State-run Philippine National Oil Company (PNOC) has penciled in up to P5.0 billion worth of capital outlay for the repurposing of its Energy Supply Base (ESB) port facility in Mabini, Batangas, so it could be lined up for the logistics needs as well as to underpin support services to the thriving offshore wind industry in the country.

“There are many groups that have expressed interests - based on a very broad estimate, to repurpose our ESB port will cost about P5.0 billion,” PNOC President and CEO Oliver B. Butalid noted in an exclusive interview.

The ESB has been identified to be re-purposed as a marshaling or staging port that will cater to the offshore wind sector – primarily for the more complicated facet of their project development phases, such as those on the assembly as well as storage of wind turbine components.

The array of investors already approaching PNOC on prospective re-development of its ESB port include an investment fund that has its base in New York City; a company with headquarters in the United Arab Emirates; then Indian and Chinese firms as well as European investors that have expertise in port developments.

“We have two consultations already with the players, and they told us that we need 450-meter quay because our port now in ESB is of the typical warp for ordinary cargos – so we have to repurpose that to fit the requirements of the offshore wind industry,” he explained.

In line with that plan, Butalid indicated the company is now working on several processes and permits – including renewal of an application with the Philippine Reclamation Authority (PRA) for a portion of a property that has to be reclaimed for re-development of the port; then secure an environmental compliance certificate (ECC) with the Department of Environment and Natural Resources (DENR) by first quarter next year.

On the development blueprint being cast for PNOC’s ESB, he conveyed that they will need to tap prospective partner that has broad expertise in port development – and that shall be done through competitive bidding that is targeted by the first half of 2024.
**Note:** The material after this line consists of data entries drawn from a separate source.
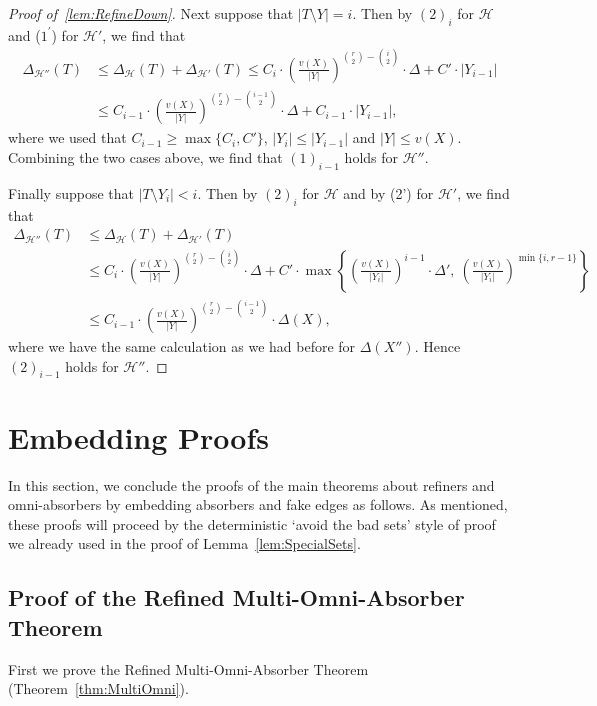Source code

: \documentclass[11pt]{article}
\newcounter{i}
\theoremstyle{plain}
\renewcommand{\theclaim}{\thetheorem.\arabic{claim}}
\newenvironment{lateproof}[1]
 {%
  \renewcommand{\theclaim}{\ref{#1}.\arabic{claim}}%
  \begin{proof}[Proof of~\cref{#1}]%
 }
 {\end{proof}}
\theoremstyle{plain} %
\theoremstyle{definition}
\begin{document}
\begin{lateproof}{lem:RefineDown}
Next suppose that $|T\setminus Y|=i$. Then by $(2)_i$ for $\mathcal{H}$ and ($1^{\prime}$) for $\mathcal{H}'$, we find that
\begin{align*}\Delta_{\mathcal{H}''}(T) &\le \Delta_{\mathcal{H}}(T) + \Delta_{\mathcal{H'}}(T) \le  C_i \cdot \left(\frac{v(X)}{|Y|}\right)^{\binom{r}{2}-\binom{i}{2}} \cdot \Delta+ C' \cdot |Y_{i-1}|\\
&\le C_{i-1} \cdot \left(\frac{v(X)}{|Y|}\right)^{\binom{r}{2}-\binom{i-1}{2}} \cdot \Delta+ C_{i-1} \cdot |Y_{i-1}|,
\end{align*}
where we used that $C_{i-1}\ge \max\{C_{i}, C'\}$, $|Y_i|\le |Y_{i-1}|$ and $|Y|\le v(X)$. Combining the two cases above, we find that $(1)_{i-1}$ holds for $\mathcal{H}''$. 

Finally suppose that $|T\setminus Y_i| < i$. Then by $(2)_i$ for $\mathcal{H}$ and by (2') for $\mathcal{H}'$, we find that \begin{align*}
\Delta_{\mathcal{H}''}(T) &\le \Delta_{\mathcal{H}}(T) + \Delta_{\mathcal{H'}}(T) \\
&\le  C_i \cdot \left(\frac{v(X)}{|Y|}\right)^{\binom{r}{2}-\binom{i}{2}} \cdot \Delta+ C' \cdot \max\left\{\left(\frac{v(X)}{|Y_i|}\right)^{i-1} \cdot \Delta',~\left(\frac{v(X)}{|Y_i|}\right)^{\min\{i,r-1\}}\right\}\\
&\le C_{i-1} \cdot \left(\frac{v(X)}{|Y|}\right)^{\binom{r}{2}-\binom{i-1}{2}} \cdot \Delta(X),
\end{align*}
where we have the same calculation as we had before for $\Delta(X'')$. Hence $(2)_{i-1}$ holds for $\mathcal{H}''$.
\end{lateproof}

\section{Embedding Proofs}\label{s:Embedding}

In this section, we conclude the proofs of the main theorems about refiners and omni-absorbers by embedding absorbers and fake edges as follows. As mentioned, these proofs will proceed by the deterministic `avoid the bad sets' style of proof we already used in the proof of Lemma~\ref{lem:SpecialSets}.

\subsection{Proof of the Refined Multi-Omni-Absorber Theorem}

First we prove the Refined Multi-Omni-Absorber Theorem (Theorem~\ref{thm:MultiOmni}).
\end{document}
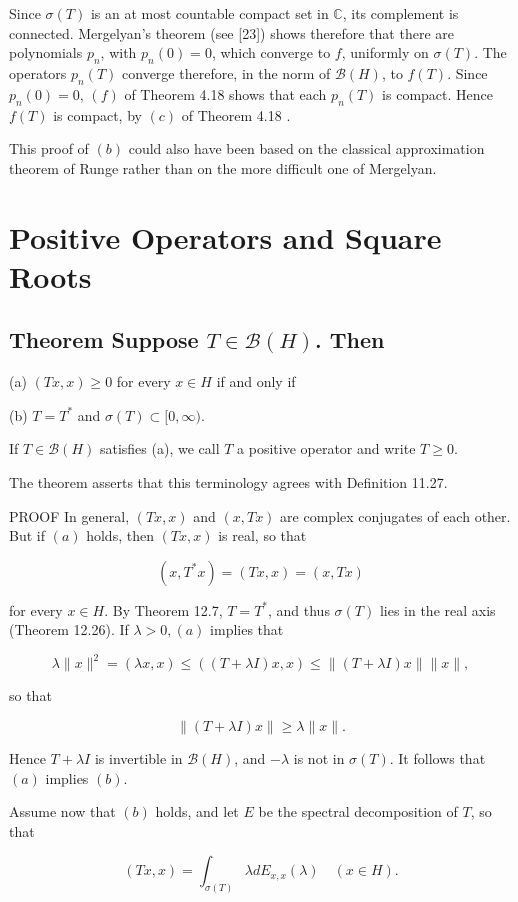 \documentclass[10pt]{article}
\begin{document}
Since $\sigma(T)$ is an at most countable compact set in $\mathbb{C}$, its complement is connected. Mergelyan's theorem (see [23]) shows therefore that there are polynomials $p_{n}$, with $p_{n}(0)=0$, which converge to $f$, uniformly on $\sigma(T)$. The operators $p_{n}(T)$ converge therefore, in the norm of $\mathscr{B}(H)$, to $f(T)$. Since $p_{n}(0)=0$, $(f)$ of Theorem 4.18 shows that each $p_{n}(T)$ is compact. Hence $f(T)$ is compact, by $(c)$ of Theorem 4.18 .

This proof of $(b)$ could also have been based on the classical approximation theorem of Runge rather than on the more difficult one of Mergelyan.

\section{Positive Operators and Square Roots}
\subsection{Theorem Suppose $T \in \mathscr{B}(H)$. Then}
(a) $(T x, x) \geq 0$ for every $x \in H$ if and only if

(b) $T=T^{*}$ and $\sigma(T) \subset[0, \infty)$.

If $T \in \mathscr{B}(H)$ satisfies (a), we call $T$ a positive operator and write $T \geq 0$.

The theorem asserts that this terminology agrees with Definition 11.27.

PROOF In general, $(T x, x)$ and $(x, T x)$ are complex conjugates of each other. But if $(a)$ holds, then $(T x, x)$ is real, so that

$$
\left(x, T^{*} x\right)=(T x, x)=(x, T x)
$$

for every $x \in H$. By Theorem 12.7, $T=T^{*}$, and thus $\sigma(T)$ lies in the real axis (Theorem 12.26). If $\lambda>0,(a)$ implies that

$$
\lambda\|x\|^{2}=(\lambda x, x) \leq((T+\lambda I) x, x) \leq\|(T+\lambda I) x\|\|x\|,
$$

so that

$$
\|(T+\lambda I) x\| \geq \lambda\|x\| .
$$

Hence $T+\lambda I$ is invertible in $\mathscr{B}(H)$, and $-\lambda$ is not in $\sigma(T)$. It follows that $(a)$ implies $(b)$.

Assume now that $(b)$ holds, and let $E$ be the spectral decomposition of $T$, so that

$$
(T x, x)=\int_{\sigma(T)} \lambda d E_{x, x}(\lambda) \quad(x \in H) .
$$
\end{document}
The PNOC top executive said the likely partner could be a foreign firm because there is no Filipino company yet that has deep expertise when it comes to port support facilities for the offshore wind industry.

“The idea is: we have to partner with experienced port developer – and that could be done through PPP (public private partnership) or joint venture. We will structure it in a way that there will be a funder which will partner with an experienced operator, and PNOC will be the port owner,” he stressed.

Butalid expounded “our equity is already the port itself, plus the land preparation because we will need to flatten some hilly portions in the port -- that may cost several hundred million; and we already have a budget for that.”

The actual design for the propounded repurposing of the facility, he specified, will come from the proponent-developer that will be chosen through a bid process.

“We will make this less risky for the proponent, so we’re willing to recover our own cost once they have already recovered their investment – so we want to structure the transaction like that,” he stated.

The PNOC chief executive emphasized re-development at the ESB facility must already start next year, because the Department of Energy (DOE) is counting on its commercial operations by 2026-2027, in time for the first fixed bottom offshore wind farm that will be advancing to full development phase by then.

The current load bearing of the ESB facility, according to PNOC, is at 5.0 tonnes per square meter, but that needs to be upgraded to at least 30 tonnes per square meter so it can effectively meet the requirements of the offshore wind projects – primarily for the heavy cranes that will be used to move some of their equipment as well as other components in their installations.

“We’re quite excited that we will be the first of nine (9) ports to be in place because we will be servicing 27GW (gigawatts) of potential projects. And in a short period of time – two years, the idea is for us to be ready for the first fixed bottom that will supposedly be deployed by 2026-2027 – that’s what DOE told us,” Butalid asserted.